* **WORK ITEM**: Go through the entries below. Copy out every line that contains "section".

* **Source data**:

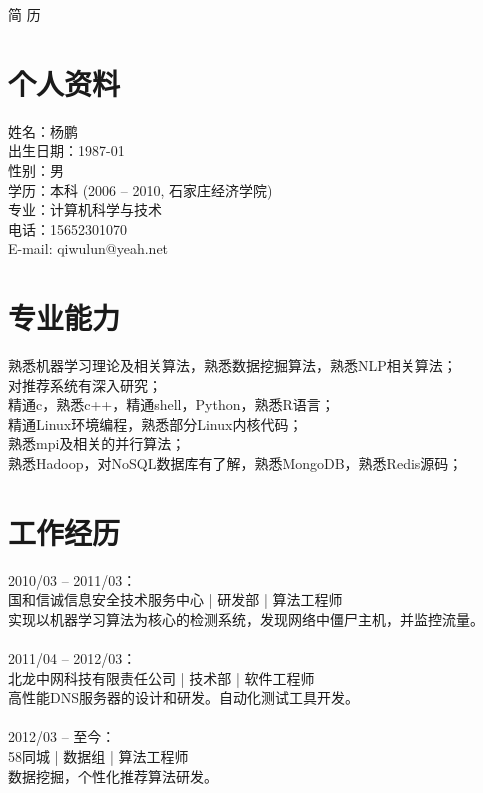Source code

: \documentclass[11pt, a4paper]{article}
\begin{document}
\begin{center}
    \Huge{简{ }{ }历}       %
\end{center}





\section*{个人资料}         %

姓名：杨鹏 \\
出生日期：1987-01 \\
性别：男 \\
学历：本科 (2006 -- 2010, 石家庄经济学院) \\
专业：计算机科学与技术 \\
电话：\mbox{15652301070} \\
E-mail: qiwulun@yeah.net \\





\section*{专业能力}

熟悉机器学习理论及相关算法，熟悉数据挖掘算法，熟悉NLP相关算法； \\
对推荐系统有深入研究； \\
精通c，熟悉c++，精通shell，Python，熟悉R语言； \\
精通Linux环境编程，熟悉部分Linux内核代码； \\
熟悉mpi及相关的并行算法； \\
熟悉Hadoop，对NoSQL数据库有了解，熟悉MongoDB，熟悉Redis源码； \\






\section*{工作经历}

2010/03 -- 2011/03： \\
国和信诚信息安全技术服务中心 | 研发部 | 算法工程师 \\
实现以机器学习算法为核心的检测系统，发现网络中僵尸主机，并监控流量。 \\
\\
2011/04 -- 2012/03： \\
北龙中网科技有限责任公司 | 技术部 | 软件工程师 \\
高性能DNS服务器的设计和研发。自动化测试工具开发。 \\
\\
2012/03 -- 至今： \\
58同城 | 数据组 | 算法工程师 \\
数据挖掘，个性化推荐算法研发。 \\
\end{document}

* **EXPECTED ANSWER**:
\section*{个人资料}         %
\section*{专业能力}
\section*{工作经历}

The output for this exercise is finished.